11/9/2004   Tansania / Mbeya

Norigwe Buya

Ankunft in Mbeya

(Harald) Ich wache kurz nach drei Uhr auf, weil ich zu frueh Schlafen gegangen bin. Ich lese Agatha Cristie, ein Mord in Kenia. All die bekannten Ortsnamen fallen. Was mir an dem, in den 60er Jahren des letzten Jahrhunderts geschriebenen, Krimi weniger gefaellt, sind die Pauschalurteile ueber "die Schwarzen", die als verschlossen und hinterhaeltig dargestellt werden. Da fliesst dann doch allzu viel Unverstaendnis fuer die angetroffene Kultur ein. Aber es schildert wohl die Einstellung der vorallem englischen Kenianer waehrend der Zeit des Mau-Mau-Aufstandes in den 50er Jahren dar. Die zugegeben blutigen, ja abstossenden Rituale, die von den Rekruten der Freiheitskaempfer verlangt wurden, widerten auch die anderen Staemme, wie z.B. die Massai, die Luo oder Kamba an, sodass die Kikuyu die Last dieses Kampfes nahezu alleine trugen. Und heute sind es ausgerechnet die Kikuyu, die der englischen Lebensweise am eifrigsten nacheifern.
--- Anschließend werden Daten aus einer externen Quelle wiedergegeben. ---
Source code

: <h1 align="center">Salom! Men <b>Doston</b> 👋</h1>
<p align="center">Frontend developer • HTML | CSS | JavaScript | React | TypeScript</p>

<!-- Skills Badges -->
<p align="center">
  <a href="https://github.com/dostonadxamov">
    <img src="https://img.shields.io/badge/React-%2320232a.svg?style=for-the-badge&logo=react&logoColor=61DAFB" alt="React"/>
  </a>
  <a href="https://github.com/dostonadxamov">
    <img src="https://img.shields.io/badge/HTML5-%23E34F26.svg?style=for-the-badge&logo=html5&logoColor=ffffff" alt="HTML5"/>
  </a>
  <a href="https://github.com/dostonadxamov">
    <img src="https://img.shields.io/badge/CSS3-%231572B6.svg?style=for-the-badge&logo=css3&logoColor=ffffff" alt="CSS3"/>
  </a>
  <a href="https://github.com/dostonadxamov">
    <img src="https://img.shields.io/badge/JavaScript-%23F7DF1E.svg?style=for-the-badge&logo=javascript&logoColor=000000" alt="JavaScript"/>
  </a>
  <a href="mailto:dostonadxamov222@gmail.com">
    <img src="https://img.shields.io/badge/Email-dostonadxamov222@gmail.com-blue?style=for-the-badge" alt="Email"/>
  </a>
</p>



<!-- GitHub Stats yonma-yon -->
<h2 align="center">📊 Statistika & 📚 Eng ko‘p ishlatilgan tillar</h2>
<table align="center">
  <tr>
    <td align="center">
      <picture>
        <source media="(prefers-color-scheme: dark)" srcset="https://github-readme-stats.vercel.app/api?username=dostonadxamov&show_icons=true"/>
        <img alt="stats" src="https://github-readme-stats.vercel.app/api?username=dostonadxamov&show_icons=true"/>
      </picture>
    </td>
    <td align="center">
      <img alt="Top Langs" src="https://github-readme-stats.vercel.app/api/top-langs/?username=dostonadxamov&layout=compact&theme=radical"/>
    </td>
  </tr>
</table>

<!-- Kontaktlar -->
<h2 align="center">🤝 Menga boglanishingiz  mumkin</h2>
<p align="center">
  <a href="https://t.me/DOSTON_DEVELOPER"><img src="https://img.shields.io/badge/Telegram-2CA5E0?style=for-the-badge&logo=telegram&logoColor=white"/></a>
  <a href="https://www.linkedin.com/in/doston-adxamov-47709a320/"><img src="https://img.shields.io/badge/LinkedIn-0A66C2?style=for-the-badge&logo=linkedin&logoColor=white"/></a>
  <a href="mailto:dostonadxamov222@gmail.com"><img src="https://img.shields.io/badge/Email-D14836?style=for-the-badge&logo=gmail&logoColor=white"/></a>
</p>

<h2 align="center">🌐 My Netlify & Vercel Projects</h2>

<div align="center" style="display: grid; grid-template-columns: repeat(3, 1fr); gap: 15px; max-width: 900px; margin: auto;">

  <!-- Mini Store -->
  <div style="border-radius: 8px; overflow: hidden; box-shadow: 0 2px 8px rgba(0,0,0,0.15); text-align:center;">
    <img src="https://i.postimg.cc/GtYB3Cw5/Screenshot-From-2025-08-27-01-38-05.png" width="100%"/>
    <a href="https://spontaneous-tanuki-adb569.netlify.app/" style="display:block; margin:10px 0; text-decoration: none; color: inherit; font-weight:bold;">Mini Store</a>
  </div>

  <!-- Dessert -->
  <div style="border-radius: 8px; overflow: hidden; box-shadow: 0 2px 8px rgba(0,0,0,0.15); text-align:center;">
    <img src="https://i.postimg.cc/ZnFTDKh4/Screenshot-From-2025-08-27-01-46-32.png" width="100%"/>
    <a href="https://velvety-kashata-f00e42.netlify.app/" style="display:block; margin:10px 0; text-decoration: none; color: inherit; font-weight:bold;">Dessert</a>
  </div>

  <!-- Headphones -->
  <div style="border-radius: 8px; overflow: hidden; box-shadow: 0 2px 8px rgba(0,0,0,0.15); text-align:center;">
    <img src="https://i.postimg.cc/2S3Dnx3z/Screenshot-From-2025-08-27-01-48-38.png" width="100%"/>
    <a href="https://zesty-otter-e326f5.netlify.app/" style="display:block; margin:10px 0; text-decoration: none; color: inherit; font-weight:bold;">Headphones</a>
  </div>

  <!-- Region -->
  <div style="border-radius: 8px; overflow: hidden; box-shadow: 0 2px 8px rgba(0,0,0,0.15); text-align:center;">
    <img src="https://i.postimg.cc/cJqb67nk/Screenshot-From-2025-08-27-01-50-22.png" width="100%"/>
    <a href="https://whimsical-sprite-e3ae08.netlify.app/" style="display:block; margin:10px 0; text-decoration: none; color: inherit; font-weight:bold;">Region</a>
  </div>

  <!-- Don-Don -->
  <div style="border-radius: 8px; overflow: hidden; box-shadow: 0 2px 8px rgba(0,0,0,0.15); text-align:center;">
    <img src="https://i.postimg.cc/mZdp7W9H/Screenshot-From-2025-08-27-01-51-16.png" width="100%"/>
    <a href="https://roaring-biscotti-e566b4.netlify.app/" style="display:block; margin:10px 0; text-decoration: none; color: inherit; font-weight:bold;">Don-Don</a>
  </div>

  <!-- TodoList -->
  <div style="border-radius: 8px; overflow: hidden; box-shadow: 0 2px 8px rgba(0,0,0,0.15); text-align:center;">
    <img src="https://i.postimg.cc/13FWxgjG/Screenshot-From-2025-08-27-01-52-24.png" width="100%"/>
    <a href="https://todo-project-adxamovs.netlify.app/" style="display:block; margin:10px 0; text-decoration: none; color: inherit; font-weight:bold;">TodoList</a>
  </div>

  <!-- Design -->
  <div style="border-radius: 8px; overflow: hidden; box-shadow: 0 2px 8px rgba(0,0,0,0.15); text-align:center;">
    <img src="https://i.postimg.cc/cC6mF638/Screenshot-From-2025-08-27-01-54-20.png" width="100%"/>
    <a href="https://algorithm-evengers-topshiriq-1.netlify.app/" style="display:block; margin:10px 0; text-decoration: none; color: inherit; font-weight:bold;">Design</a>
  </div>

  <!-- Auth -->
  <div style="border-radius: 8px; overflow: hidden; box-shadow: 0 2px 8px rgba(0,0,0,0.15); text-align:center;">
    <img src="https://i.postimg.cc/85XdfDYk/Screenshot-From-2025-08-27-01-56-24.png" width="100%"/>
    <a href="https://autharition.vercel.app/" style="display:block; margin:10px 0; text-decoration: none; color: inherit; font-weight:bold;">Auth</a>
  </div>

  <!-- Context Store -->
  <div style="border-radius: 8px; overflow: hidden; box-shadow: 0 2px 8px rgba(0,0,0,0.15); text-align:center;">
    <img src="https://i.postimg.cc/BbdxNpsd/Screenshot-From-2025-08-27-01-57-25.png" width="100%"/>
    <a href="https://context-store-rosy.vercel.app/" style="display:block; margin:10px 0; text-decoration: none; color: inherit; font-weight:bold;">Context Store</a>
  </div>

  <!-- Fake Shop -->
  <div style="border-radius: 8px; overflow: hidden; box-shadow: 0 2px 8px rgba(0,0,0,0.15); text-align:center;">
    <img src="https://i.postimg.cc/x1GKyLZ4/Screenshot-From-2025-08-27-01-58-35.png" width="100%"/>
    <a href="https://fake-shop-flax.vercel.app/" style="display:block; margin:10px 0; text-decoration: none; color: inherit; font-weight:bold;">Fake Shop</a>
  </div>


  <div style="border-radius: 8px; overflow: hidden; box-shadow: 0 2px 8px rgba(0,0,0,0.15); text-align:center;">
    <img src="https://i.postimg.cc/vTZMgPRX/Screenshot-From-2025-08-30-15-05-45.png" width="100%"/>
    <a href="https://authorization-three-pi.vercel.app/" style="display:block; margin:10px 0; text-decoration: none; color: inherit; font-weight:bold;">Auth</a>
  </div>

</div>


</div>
Die Sonne geht glutrot um 6.10 Uhr auf. Fuer mich werden die Tage jetzt laenger, wird es jetzt Sommer, denn auf der Suedhalbkugel der Erde sind die Jahreszeiten ja umgekehrt. Ich bewege mich suedwaerts, so dass es in Lokologo um 6.40 Uhr Tag wurde und jetzt eine ganze Stunde laenger Tageslicht herrscht.

Ich erreiche nach 10 km das Oertchen Mabadaga esse in einem kleinen Hoteli Reis und Huhn. Der Inhaber verlangt von mir einen zu hohen Peris fuer das Essen, dass ist normal, aber er gibt mir mein Wechselgeld nicht heraus und das ist weniger witzig. Aber heute morgen ist mir nicht schon nach Streit, ich greife einfach bei den Tschapatis zu, eine gute Taktik der Kompensation und fahre.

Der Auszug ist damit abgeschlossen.